Plain-text document sources:
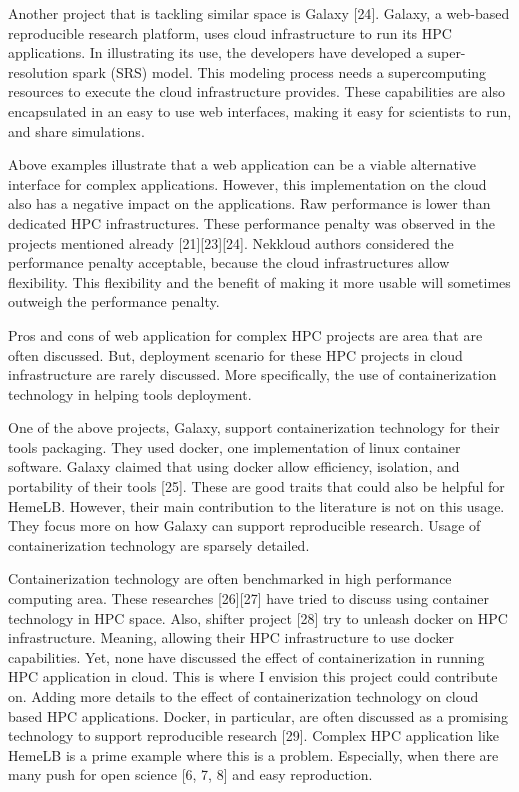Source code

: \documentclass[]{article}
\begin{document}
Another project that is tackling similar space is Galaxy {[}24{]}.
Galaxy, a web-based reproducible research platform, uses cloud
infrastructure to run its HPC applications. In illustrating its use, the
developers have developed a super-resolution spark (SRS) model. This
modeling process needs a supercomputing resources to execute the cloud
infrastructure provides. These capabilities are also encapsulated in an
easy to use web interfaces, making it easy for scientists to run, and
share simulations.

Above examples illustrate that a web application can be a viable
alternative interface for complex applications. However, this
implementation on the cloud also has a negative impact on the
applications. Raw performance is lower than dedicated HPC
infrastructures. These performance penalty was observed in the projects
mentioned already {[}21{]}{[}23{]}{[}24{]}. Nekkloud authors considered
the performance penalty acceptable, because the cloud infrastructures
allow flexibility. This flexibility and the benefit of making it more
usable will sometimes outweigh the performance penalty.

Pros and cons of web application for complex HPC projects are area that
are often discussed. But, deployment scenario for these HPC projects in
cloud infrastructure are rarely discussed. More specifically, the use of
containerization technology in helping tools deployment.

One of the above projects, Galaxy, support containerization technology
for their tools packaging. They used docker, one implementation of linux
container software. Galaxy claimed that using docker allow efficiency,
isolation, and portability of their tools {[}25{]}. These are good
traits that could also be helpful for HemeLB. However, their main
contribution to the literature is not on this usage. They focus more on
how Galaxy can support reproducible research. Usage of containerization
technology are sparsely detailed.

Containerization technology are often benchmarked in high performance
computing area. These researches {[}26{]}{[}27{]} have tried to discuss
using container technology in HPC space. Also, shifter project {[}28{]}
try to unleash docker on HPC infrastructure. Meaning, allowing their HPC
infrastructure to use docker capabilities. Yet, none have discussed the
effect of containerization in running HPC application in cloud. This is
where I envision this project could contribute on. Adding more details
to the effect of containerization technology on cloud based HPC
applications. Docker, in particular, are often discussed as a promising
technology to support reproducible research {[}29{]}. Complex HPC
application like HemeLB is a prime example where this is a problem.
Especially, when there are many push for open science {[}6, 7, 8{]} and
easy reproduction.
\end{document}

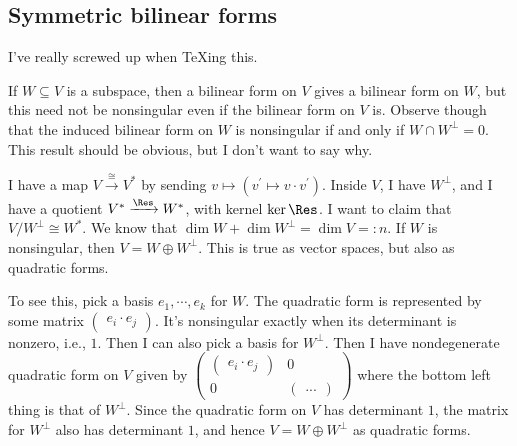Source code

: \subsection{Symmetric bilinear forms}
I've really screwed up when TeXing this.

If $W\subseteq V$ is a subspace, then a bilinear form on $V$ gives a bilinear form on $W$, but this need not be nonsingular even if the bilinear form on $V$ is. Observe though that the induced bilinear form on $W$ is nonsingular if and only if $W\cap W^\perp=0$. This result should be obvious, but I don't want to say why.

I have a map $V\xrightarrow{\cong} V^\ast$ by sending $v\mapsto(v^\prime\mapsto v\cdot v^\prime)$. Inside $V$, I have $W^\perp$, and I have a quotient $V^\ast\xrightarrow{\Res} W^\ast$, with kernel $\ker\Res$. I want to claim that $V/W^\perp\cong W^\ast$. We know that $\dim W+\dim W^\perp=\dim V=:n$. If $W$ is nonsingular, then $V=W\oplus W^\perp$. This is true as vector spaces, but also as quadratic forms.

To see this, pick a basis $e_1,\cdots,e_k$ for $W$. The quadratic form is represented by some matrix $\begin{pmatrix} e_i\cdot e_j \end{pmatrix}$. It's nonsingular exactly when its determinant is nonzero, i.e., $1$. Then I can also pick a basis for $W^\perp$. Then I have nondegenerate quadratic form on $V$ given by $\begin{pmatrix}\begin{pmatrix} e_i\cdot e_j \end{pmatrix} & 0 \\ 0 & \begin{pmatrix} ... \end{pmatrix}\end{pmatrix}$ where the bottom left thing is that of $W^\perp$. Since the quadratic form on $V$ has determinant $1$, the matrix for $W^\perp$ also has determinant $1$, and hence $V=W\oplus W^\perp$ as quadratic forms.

# [WORK TASK]
Leave out all pictures and output each line exactly, from the top of the records through the line that holds "for their tools".

# [YOUR RESPONSE]
Source code

: \documentclass[]{article}
\begin{document}
Another project that is tackling similar space is Galaxy {[}24{]}.
Galaxy, a web-based reproducible research platform, uses cloud
infrastructure to run its HPC applications. In illustrating its use, the
developers have developed a super-resolution spark (SRS) model. This
modeling process needs a supercomputing resources to execute the cloud
infrastructure provides. These capabilities are also encapsulated in an
easy to use web interfaces, making it easy for scientists to run, and
share simulations.

Above examples illustrate that a web application can be a viable
alternative interface for complex applications. However, this
implementation on the cloud also has a negative impact on the
applications. Raw performance is lower than dedicated HPC
infrastructures. These performance penalty was observed in the projects
mentioned already {[}21{]}{[}23{]}{[}24{]}. Nekkloud authors considered
the performance penalty acceptable, because the cloud infrastructures
allow flexibility. This flexibility and the benefit of making it more
usable will sometimes outweigh the performance penalty.

Pros and cons of web application for complex HPC projects are area that
are often discussed. But, deployment scenario for these HPC projects in
cloud infrastructure are rarely discussed. More specifically, the use of
containerization technology in helping tools deployment.

One of the above projects, Galaxy, support containerization technology
for their tools packaging. They used docker, one implementation of linux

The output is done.